:: Provided data

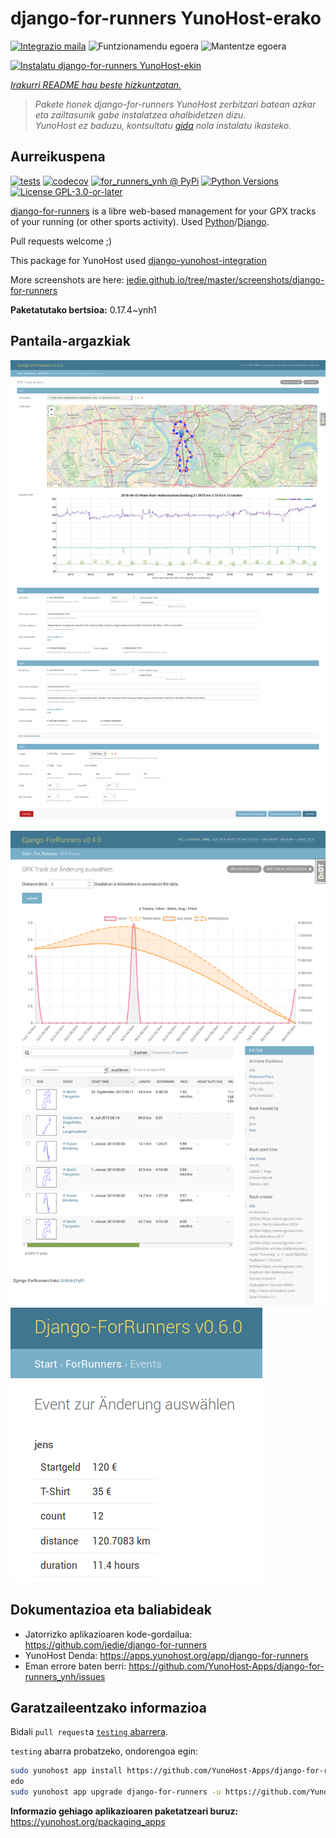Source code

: <!--
Ohart ongi: README hau automatikoki sortu da <https://github.com/YunoHost/apps/tree/master/tools/readme_generator>ri esker
EZ editatu eskuz.
-->

# django-for-runners YunoHost-erako

[![Integrazio maila](https://dash.yunohost.org/integration/django-for-runners.svg)](https://dash.yunohost.org/appci/app/django-for-runners) ![Funtzionamendu egoera](https://ci-apps.yunohost.org/ci/badges/django-for-runners.status.svg) ![Mantentze egoera](https://ci-apps.yunohost.org/ci/badges/django-for-runners.maintain.svg)

[![Instalatu django-for-runners YunoHost-ekin](https://install-app.yunohost.org/install-with-yunohost.svg)](https://install-app.yunohost.org/?app=django-for-runners)

*[Irakurri README hau beste hizkuntzatan.](./ALL_README.md)*

> *Pakete honek django-for-runners YunoHost zerbitzari batean azkar eta zailtasunik gabe instalatzea ahalbidetzen dizu.*  
> *YunoHost ez baduzu, kontsultatu [gida](https://yunohost.org/install) nola instalatu ikasteko.*

## Aurreikuspena

[![tests](https://github.com/YunoHost-Apps/django-for-runners_ynh/actions/workflows/tests.yml/badge.svg?branch=main)](https://github.com/YunoHost-Apps/django-for-runners_ynh/actions/workflows/tests.yml)
[![codecov](https://codecov.io/github/jedie/for_runners_ynh/branch/main/graph/badge.svg)](https://app.codecov.io/github/jedie/for_runners_ynh)
[![for_runners_ynh @ PyPi](https://img.shields.io/pypi/v/for_runners_ynh?label=for_runners_ynh%20%40%20PyPi)](https://pypi.org/project/for_runners_ynh/)
[![Python Versions](https://img.shields.io/pypi/pyversions/for_runners_ynh)](https://github.com/YunoHost-Apps/django-for-runners_ynh/blob/main/pyproject.toml)
[![License GPL-3.0-or-later](https://img.shields.io/pypi/l/for_runners_ynh)](https://github.com/YunoHost-Apps/django-for-runners_ynh/blob/main/LICENSE)

[django-for-runners](https://github.com/jedie/django-for-runners) is a libre web-based management for your GPX tracks of your running (or other sports activity). Used [Python](https://www.python.org/)/[Django](https://www.djangoproject.com/).

Pull requests welcome ;)

This package for YunoHost used [django-yunohost-integration](https://github.com/YunoHost-Apps/django_yunohost_integration)

More screenshots are here: [jedie.github.io/tree/master/screenshots/django-for-runners](https://github.com/jedie/jedie.github.io/tree/master/screenshots/django-for-runners/README.creole)


**Paketatutako bertsioa:** 0.17.4~ynh1

## Pantaila-argazkiak

![django-for-runners(r)en pantaila-argazkia](./doc/screenshots/for_runers_v060_2018_07_31_gpx_track.png)
![django-for-runners(r)en pantaila-argazkia](./doc/screenshots/for_runners_v040_2018_6_26_gpx_info.png)
![django-for-runners(r)en pantaila-argazkia](./doc/screenshots/for_runners_v060_2018_07_19_event_costs.png)

## Dokumentazioa eta baliabideak

- Jatorrizko aplikazioaren kode-gordailua: <https://github.com/jedie/django-for-runners>
- YunoHost Denda: <https://apps.yunohost.org/app/django-for-runners>
- Eman errore baten berri: <https://github.com/YunoHost-Apps/django-for-runners_ynh/issues>

## Garatzaileentzako informazioa

Bidali `pull request`a [`testing` abarrera](https://github.com/YunoHost-Apps/django-for-runners_ynh/tree/testing).

`testing` abarra probatzeko, ondorengoa egin:

```bash
sudo yunohost app install https://github.com/YunoHost-Apps/django-for-runners_ynh/tree/testing --debug
edo
sudo yunohost app upgrade django-for-runners -u https://github.com/YunoHost-Apps/django-for-runners_ynh/tree/testing --debug
```

**Informazio gehiago aplikazioaren paketatzeari buruz:** <https://yunohost.org/packaging_apps>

::::

▶ **What is being asked**
Where does the string "blob" appear in the records above? Show every line that holds it.

▶ **Reply**
[![Python Versions](https://img.shields.io/pypi/pyversions/for_runners_ynh)](https://github.com/YunoHost-Apps/django-for-runners_ynh/blob/main/pyproject.toml)
[![License GPL-3.0-or-later](https://img.shields.io/pypi/l/for_runners_ynh)](https://github.com/YunoHost-Apps/django-for-runners_ynh/blob/main/LICENSE)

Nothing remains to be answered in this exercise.